Work to complete ::
From the first line of the data below, copy each line up to the one containing "数据科学已经成为一个热门话题", and include that line too.

======== Given data ========

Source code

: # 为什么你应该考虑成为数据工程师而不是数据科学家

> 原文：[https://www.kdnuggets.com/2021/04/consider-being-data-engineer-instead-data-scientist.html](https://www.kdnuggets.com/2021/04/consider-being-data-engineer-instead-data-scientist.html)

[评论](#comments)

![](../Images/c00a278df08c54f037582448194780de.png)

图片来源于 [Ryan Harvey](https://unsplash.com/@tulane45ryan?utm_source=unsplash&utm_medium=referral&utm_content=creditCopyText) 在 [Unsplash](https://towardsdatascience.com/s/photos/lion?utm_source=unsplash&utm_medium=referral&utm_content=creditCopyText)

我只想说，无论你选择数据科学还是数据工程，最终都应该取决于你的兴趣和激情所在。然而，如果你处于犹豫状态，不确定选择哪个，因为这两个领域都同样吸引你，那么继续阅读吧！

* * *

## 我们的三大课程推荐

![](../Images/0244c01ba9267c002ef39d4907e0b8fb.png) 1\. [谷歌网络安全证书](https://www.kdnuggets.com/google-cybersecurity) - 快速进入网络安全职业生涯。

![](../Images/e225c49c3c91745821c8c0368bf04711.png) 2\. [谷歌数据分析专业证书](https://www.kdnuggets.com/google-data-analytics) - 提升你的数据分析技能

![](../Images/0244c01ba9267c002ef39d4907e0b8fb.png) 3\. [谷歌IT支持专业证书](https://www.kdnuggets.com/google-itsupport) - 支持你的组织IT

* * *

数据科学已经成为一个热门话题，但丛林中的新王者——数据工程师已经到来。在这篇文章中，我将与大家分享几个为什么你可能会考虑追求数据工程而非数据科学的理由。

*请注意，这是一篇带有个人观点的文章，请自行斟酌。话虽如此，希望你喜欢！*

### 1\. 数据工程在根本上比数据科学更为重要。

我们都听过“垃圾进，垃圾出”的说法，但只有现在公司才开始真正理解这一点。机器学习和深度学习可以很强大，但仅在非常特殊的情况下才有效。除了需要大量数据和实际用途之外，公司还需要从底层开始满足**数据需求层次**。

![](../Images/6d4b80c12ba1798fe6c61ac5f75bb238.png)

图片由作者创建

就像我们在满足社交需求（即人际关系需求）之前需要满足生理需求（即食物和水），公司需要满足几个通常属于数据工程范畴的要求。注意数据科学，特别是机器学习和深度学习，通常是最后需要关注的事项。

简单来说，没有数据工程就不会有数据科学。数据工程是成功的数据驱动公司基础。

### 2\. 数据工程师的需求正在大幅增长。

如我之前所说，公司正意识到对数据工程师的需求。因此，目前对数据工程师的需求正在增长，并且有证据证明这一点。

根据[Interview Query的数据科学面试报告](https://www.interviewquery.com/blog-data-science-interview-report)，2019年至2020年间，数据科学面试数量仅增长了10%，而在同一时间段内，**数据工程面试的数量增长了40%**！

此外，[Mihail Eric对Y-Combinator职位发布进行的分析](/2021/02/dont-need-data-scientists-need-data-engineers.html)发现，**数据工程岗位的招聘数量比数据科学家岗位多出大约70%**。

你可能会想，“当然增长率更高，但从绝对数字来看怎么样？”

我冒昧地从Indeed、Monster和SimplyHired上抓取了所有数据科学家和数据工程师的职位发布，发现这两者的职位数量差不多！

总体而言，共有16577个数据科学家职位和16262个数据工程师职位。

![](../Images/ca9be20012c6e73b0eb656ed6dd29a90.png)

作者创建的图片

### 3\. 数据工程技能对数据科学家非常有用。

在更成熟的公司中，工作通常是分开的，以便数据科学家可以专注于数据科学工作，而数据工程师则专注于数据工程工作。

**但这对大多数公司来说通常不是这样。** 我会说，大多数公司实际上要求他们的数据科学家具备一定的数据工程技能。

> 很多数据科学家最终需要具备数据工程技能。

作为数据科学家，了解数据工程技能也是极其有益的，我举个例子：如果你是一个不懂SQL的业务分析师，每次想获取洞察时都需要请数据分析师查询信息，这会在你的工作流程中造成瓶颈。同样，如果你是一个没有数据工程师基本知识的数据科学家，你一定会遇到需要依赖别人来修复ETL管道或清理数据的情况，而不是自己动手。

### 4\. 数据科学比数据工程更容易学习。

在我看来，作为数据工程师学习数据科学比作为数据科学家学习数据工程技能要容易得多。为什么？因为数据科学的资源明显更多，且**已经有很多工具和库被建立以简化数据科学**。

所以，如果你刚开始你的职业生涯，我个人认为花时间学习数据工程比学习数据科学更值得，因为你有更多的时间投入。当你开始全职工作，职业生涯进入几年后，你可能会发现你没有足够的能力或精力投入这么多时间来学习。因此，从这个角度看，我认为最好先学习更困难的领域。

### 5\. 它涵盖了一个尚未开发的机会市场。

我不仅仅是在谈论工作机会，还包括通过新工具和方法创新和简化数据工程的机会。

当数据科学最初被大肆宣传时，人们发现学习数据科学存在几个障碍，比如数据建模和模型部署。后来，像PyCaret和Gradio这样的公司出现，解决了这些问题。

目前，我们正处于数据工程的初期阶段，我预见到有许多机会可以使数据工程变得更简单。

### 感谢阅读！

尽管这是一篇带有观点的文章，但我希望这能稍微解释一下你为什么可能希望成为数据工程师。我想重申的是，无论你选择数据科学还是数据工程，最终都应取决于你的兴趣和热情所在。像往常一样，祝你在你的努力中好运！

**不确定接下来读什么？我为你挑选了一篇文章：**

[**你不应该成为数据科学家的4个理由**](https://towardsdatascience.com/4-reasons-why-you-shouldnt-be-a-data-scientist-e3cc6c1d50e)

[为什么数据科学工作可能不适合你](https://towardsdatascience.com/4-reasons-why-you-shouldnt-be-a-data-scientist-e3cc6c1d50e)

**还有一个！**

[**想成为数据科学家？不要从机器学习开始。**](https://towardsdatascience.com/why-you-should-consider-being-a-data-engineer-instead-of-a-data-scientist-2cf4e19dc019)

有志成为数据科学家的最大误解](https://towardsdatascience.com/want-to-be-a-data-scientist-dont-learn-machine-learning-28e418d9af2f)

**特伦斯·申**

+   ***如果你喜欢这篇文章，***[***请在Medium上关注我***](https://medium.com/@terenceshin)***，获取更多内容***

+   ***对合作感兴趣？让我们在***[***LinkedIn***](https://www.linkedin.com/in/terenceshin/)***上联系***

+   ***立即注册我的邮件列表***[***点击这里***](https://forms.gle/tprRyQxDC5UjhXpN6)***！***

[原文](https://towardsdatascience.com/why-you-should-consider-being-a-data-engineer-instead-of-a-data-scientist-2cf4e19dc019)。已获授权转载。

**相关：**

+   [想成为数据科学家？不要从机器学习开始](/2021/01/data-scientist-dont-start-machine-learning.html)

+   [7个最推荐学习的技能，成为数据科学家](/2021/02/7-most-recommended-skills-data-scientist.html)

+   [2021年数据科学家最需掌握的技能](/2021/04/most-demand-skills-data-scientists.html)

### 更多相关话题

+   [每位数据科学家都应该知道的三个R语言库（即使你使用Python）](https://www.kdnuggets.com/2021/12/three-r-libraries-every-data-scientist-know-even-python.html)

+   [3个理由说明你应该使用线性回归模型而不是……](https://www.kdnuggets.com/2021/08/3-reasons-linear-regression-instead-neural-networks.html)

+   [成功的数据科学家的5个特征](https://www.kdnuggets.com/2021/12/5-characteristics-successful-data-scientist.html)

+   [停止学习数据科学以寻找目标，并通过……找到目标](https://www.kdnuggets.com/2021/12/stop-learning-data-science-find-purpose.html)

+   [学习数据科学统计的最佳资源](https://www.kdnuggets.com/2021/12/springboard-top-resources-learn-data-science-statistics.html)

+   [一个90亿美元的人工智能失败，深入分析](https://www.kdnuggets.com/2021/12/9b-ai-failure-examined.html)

========

Answer to the exercise ::
Source code

: # 为什么你应该考虑成为数据工程师而不是数据科学家

> 原文：[https://www.kdnuggets.com/2021/04/consider-being-data-engineer-instead-data-scientist.html](https://www.kdnuggets.com/2021/04/consider-being-data-engineer-instead-data-scientist.html)

[评论](#comments)

![](../Images/c00a278df08c54f037582448194780de.png)

图片来源于 [Ryan Harvey](https://unsplash.com/@tulane45ryan?utm_source=unsplash&utm_medium=referral&utm_content=creditCopyText) 在 [Unsplash](https://towardsdatascience.com/s/photos/lion?utm_source=unsplash&utm_medium=referral&utm_content=creditCopyText)

我只想说，无论你选择数据科学还是数据工程，最终都应该取决于你的兴趣和激情所在。然而，如果你处于犹豫状态，不确定选择哪个，因为这两个领域都同样吸引你，那么继续阅读吧！

* * *

## 我们的三大课程推荐

![](../Images/0244c01ba9267c002ef39d4907e0b8fb.png) 1\. [谷歌网络安全证书](https://www.kdnuggets.com/google-cybersecurity) - 快速进入网络安全职业生涯。

![](../Images/e225c49c3c91745821c8c0368bf04711.png) 2\. [谷歌数据分析专业证书](https://www.kdnuggets.com/google-data-analytics) - 提升你的数据分析技能

![](../Images/0244c01ba9267c002ef39d4907e0b8fb.png) 3\. [谷歌IT支持专业证书](https://www.kdnuggets.com/google-itsupport) - 支持你的组织IT

* * *

数据科学已经成为一个热门话题，但丛林中的新王者——数据工程师已经到来。在这篇文章中，我将与大家分享几个为什么你可能会考虑追求数据工程而非数据科学的理由。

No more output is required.